My week has been difficult generally because my husband is out of town for work and I'm alone with my 3 children. I've been worried about my eldest daughter for a variety of reasons relating to food intake, exercise, insomnia etc. My doctor (MD) suggested that I have her assessed for mood disorders and ADHD (related to school issues). During monday's session I talked to my T about it and realized how responsible I feel for my daughter's problems.
Eventually my T asked me how I was feeling about our conversation last week about my appearance during childhood and how my family treated me. I told him I was sad and he kept asking questions I couldn't answer. By the end of the session I was so upset. I hate when I can't talk. I feel alone and so damaged. When I left I called him from my car and he answered the phone and when I started talking we got disconnected and I thought he hung up. Over the next 24 hours I just spun out and left 3 voice mails and sent an email. I told him it wasn`t working I was cancelling my session on Wednesday, it hurt too much and was too difficult. When he called back he explained the line was dead and we talked about how I felt like I was stuck and not improving. He told me I was stuck for the moment and things had changed in the past and would again.

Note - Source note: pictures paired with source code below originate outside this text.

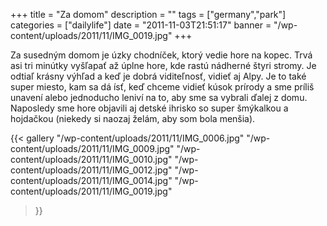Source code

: +++
title = "Za domom"
description = ""
tags = ["germany","park"]
categories = ["dailylife"]
date = "2011-11-03T21:51:17"
banner = "/wp-content/uploads/2011/11/IMG_0019.jpg"
+++

Za susedným domom je úzky chodníček, ktorý vedie hore na kopec. Trvá asi tri minútky vyšľapať až úplne hore, kde rastú nádherné štyri stromy. Je odtiaľ krásny
výhľad a keď je dobrá viditeľnosť, vidieť aj Alpy. Je to také super miesto, kam sa dá ísť, keď
chceme vidieť kúsok prírody a sme príliš unavení alebo jednoducho leniví na to, aby sme sa vybrali
ďalej z domu. Naposledy sme hore objavili aj detské ihrisko so super šmýkalkou a hojdačkou (niekedy
si naozaj želám, aby som bola menšia).

{{< gallery
    "/wp-content/uploads/2011/11/IMG_0006.jpg"
    "/wp-content/uploads/2011/11/IMG_0009.jpg"
    "/wp-content/uploads/2011/11/IMG_0010.jpg"
    "/wp-content/uploads/2011/11/IMG_0012.jpg"
    "/wp-content/uploads/2011/11/IMG_0014.jpg"
    "/wp-content/uploads/2011/11/IMG_0019.jpg"
>}}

Last night I went to my sesssion and it was such a weird conversation. My T talked a lot because I wouldn`t talk. We talked a lot about intense feelings. I always feel like intensity is overwhelming and out of control and I try to avoid it. He told me some people actually choose intense situations. He told me he thinks that since my emotional systems was always activated so I try and avoid intensity.

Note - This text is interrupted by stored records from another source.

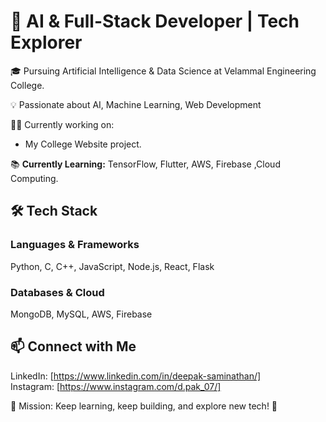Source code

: # 🚀 AI & Full-Stack Developer | Tech Explorer  

🎓 Pursuing Artificial Intelligence & Data Science at Velammal Engineering College.  

💡 Passionate about AI, Machine Learning, Web Development 

👨‍💻 Currently working on:  
- My College Website project.  

📚 **Currently Learning:** TensorFlow, Flutter, AWS, Firebase ,Cloud Computing.  

## 🛠 Tech Stack  
### **Languages & Frameworks**  
Python, C, C++, JavaScript, Node.js, React, Flask  

### **Databases & Cloud**  
MongoDB, MySQL, AWS, Firebase  

## 📫 Connect with Me  
LinkedIn: [https://www.linkedin.com/in/deepak-saminathan/]  
Instagram: [https://www.instagram.com/d.pak_07/]  

🎯 Mission: Keep learning, keep building, and explore new tech! 🚀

Then we talked about the connection between us. He asked me if I felt like he withdrew from me when I felt overwhelmed and intensity. I couldn`t answer but I asked him why he asked. He told me that he thinks that I put up a wall and try and protect myself when I feel overwhelmed and he thinks that I would feel less connected or at least less positive connection with him. He pointed out that I start to feel like he doesn`t like me and he hung up on me, or that he is disgusted by me when that happens.
Even though he really knows me I felt so hopeless, like we know what the problem is but I can`t fix it. He told me I had to accept where I was and have some sympathy for myself before I could find any room to do something different. I find that so hard. It seems like I keep doing the same thing, getting stuck, overreacting, being too needy, and I don`t get better. He told me that this is what happens when I feel that way I don`t realize he is trying to empathisize and connect with me and I feel alone. I said I knew he was trying and he said you know it intellectually not experientially.

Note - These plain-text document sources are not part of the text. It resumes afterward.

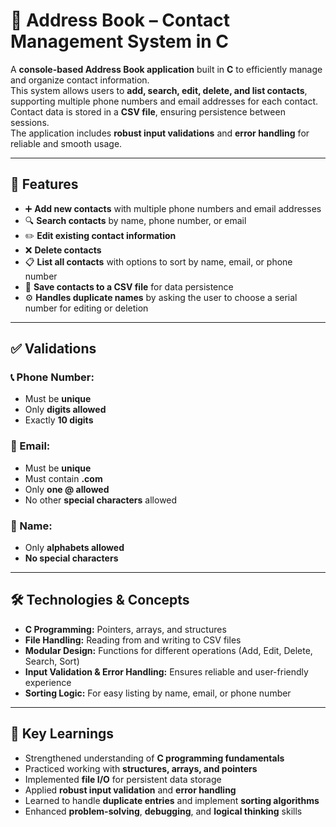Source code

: # 📒 Address Book – Contact Management System in C

A **console-based Address Book application** built in **C** to efficiently manage and organize contact information.  
This system allows users to **add, search, edit, delete, and list contacts**, supporting multiple phone numbers and email addresses for each contact.  
Contact data is stored in a **CSV file**, ensuring persistence between sessions.  
The application includes **robust input validations** and **error handling** for reliable and smooth usage.

---

## 🚀 Features

- ➕ **Add new contacts** with multiple phone numbers and email addresses  
- 🔍 **Search contacts** by name, phone number, or email  
- ✏️ **Edit existing contact information**  
- ❌ **Delete contacts**  
- 📋 **List all contacts** with options to sort by name, email, or phone number  
- 💾 **Save contacts to a CSV file** for data persistence  
- ⚙️ **Handles duplicate names** by asking the user to choose a serial number for editing or deletion  

---

## ✅ Validations

### 📞 Phone Number:
- Must be **unique**  
- Only **digits allowed**  
- Exactly **10 digits**  

### 📧 Email:
- Must be **unique**  
- Must contain **.com**  
- Only **one @ allowed**  
- No other **special characters** allowed  

### 🧍 Name:
- Only **alphabets allowed**  
- **No special characters**  

---

## 🛠️ Technologies & Concepts

- **C Programming:** Pointers, arrays, and structures  
- **File Handling:** Reading from and writing to CSV files  
- **Modular Design:** Functions for different operations (Add, Edit, Delete, Search, Sort)  
- **Input Validation & Error Handling:** Ensures reliable and user-friendly experience  
- **Sorting Logic:** For easy listing by name, email, or phone number  

---

## 🧠 Key Learnings

- Strengthened understanding of **C programming fundamentals**  
- Practiced working with **structures, arrays, and pointers**  
- Implemented **file I/O** for persistent data storage  
- Applied **robust input validation** and **error handling**  
- Learned to handle **duplicate entries** and implement **sorting algorithms**  
- Enhanced **problem-solving**, **debugging**, and **logical thinking** skills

It might have been the most intense session I`ve had in three years of therapy. I also feel like I didn`t understand what he was saying at so many points and that I can`t remember what I did understand. I`m so grateful that I have a recording of the session so I can listen to it again. I was so tired after the session I went home and slept really well.
This morning I called my T to tell him what I wrote in the Say Anything thread. I admitted that I feel like I am used to being alone with my feelings and pain and now sometimes I`m not so it scares me when we have a session and I can`t talk like Monday. I also admitted that I can`t imagine not talking to him anymore and that freaks me out because if he can`t understand me or gets tired of trying then what happens (or retires). He said he understood I was stuck between two states, being alone and talking to him and sharing myself and it was moving slowly. I said what if I get used to talking to you and then I`m stuck like that. He said that it didn`t work that way and the need would change over time. When I asked how he knew that he said he`s seen it happen with his older children (in their 20s) who don`t need him the same way they used to and his clients. I said your children are not like your clients. He said no but it works in a similar way.
He said I`ll see you Monday and I said yes. Afterwards I realized I felt like he didn`t understand me. I don`t think he realizes how attached I am and how much he means me. Then I realized I think he doesn`t understand because he doesn`t respond the way I expect because he isn`t upset or angry or quitting on me. I think on Monday I`m going to try and talk about it more again and watch his reaction. I hope I can lean into the intensity.